Task brief –
Look down the entries below and report how many lines hold the string "parseLiteral"; write nothing else.

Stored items

※ ※ ※

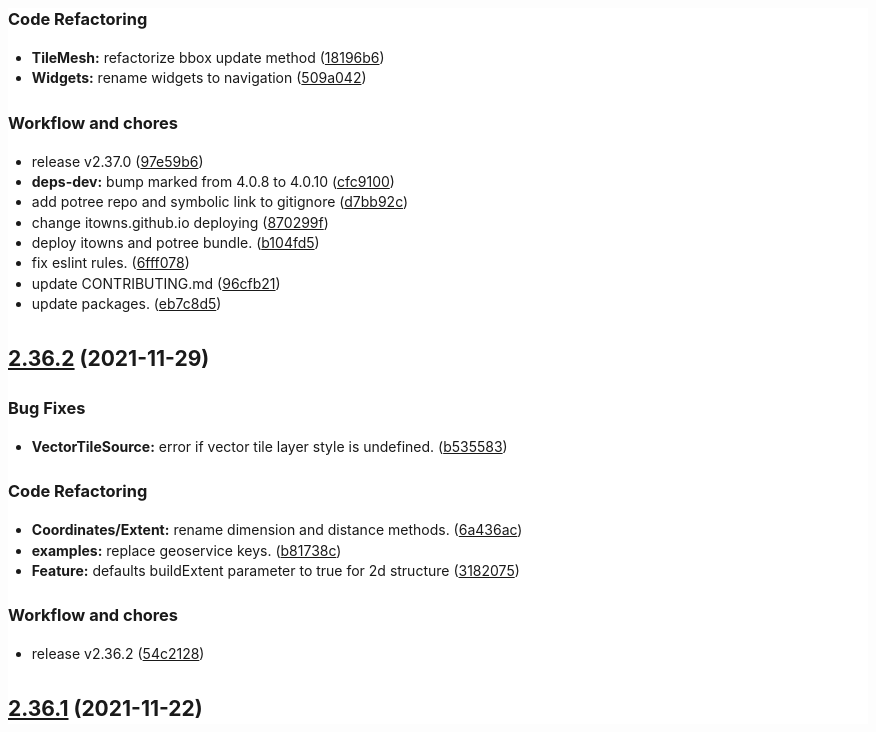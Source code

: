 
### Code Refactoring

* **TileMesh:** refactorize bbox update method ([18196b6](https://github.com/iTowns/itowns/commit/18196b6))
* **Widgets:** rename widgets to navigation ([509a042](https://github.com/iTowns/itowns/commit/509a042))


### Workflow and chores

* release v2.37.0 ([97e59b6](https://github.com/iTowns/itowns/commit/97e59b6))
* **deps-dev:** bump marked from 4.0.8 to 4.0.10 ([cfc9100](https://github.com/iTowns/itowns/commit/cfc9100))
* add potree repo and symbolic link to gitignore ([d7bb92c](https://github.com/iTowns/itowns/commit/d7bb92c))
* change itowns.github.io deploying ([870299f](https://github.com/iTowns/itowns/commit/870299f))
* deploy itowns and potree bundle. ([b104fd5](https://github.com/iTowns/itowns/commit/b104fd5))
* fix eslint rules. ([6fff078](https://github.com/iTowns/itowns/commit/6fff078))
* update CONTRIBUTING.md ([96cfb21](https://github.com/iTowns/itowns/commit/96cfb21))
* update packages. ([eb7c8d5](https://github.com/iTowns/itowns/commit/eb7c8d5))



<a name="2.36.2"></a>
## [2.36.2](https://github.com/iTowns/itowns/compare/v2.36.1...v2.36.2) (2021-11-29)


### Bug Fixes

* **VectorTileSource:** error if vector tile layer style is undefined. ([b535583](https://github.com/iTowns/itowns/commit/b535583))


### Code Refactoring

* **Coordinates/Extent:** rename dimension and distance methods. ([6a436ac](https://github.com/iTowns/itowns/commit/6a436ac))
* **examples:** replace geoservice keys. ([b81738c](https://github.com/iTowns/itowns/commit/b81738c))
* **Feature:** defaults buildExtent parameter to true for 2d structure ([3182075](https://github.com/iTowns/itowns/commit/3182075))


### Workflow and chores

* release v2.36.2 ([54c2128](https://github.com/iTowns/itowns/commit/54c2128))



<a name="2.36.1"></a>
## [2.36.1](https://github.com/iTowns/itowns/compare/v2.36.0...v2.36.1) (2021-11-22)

※ ※ ※

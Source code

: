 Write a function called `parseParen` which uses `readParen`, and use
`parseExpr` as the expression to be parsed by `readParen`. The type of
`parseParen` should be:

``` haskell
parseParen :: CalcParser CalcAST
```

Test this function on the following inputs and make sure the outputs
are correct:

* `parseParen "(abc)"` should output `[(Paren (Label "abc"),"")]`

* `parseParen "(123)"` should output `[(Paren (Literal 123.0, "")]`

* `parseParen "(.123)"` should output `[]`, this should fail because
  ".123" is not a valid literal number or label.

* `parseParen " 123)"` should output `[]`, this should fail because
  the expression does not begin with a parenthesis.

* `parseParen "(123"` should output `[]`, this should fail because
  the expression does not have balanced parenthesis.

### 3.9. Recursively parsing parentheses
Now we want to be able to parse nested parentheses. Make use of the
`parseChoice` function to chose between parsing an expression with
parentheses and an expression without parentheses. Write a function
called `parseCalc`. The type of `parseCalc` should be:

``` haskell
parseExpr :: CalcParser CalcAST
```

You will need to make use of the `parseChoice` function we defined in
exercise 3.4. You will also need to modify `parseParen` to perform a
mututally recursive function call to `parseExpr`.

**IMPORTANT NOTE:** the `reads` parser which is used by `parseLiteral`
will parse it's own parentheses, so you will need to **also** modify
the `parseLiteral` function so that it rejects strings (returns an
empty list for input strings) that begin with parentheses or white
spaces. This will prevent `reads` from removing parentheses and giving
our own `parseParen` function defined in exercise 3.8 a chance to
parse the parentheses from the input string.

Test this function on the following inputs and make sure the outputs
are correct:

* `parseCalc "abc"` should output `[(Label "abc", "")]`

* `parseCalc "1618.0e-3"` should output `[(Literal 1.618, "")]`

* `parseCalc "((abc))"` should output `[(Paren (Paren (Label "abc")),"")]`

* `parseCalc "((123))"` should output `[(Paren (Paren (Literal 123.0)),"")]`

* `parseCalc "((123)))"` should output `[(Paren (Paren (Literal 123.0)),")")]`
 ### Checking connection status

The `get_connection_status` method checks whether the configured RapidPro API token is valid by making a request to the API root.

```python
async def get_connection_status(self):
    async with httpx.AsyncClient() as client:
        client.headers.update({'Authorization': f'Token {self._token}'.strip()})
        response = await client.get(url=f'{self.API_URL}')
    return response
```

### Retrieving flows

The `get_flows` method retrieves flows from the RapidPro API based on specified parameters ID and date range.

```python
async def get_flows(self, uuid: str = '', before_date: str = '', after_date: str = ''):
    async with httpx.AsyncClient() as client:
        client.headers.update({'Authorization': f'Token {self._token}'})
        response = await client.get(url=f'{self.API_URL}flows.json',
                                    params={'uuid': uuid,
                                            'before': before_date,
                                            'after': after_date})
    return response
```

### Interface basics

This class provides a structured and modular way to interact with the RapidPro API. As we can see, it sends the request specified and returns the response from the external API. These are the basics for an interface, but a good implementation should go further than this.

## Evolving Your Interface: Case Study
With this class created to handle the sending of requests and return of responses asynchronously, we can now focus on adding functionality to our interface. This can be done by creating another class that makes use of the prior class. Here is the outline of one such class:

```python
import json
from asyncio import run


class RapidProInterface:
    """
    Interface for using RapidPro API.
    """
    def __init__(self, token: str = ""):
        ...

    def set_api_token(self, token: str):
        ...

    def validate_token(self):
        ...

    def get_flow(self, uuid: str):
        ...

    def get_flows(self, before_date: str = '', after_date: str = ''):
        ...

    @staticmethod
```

※ ※ ※

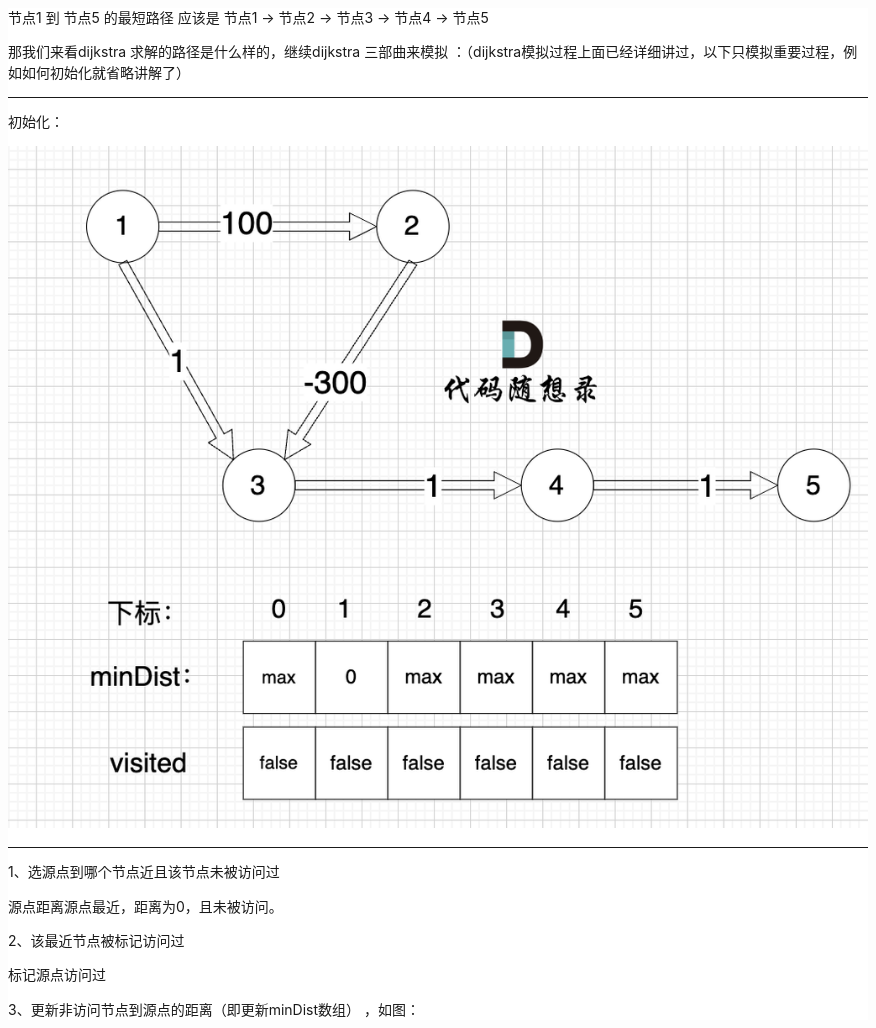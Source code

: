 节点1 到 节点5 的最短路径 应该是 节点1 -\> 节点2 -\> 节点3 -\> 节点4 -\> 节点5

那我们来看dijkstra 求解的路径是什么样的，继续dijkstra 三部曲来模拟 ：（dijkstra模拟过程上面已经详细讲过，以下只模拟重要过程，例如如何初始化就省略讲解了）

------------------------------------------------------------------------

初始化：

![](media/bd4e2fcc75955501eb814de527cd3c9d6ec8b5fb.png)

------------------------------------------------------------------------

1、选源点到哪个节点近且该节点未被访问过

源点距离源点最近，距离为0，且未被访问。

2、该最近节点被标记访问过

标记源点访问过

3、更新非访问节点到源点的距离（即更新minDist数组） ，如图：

※ ※ ※

Answer space –
2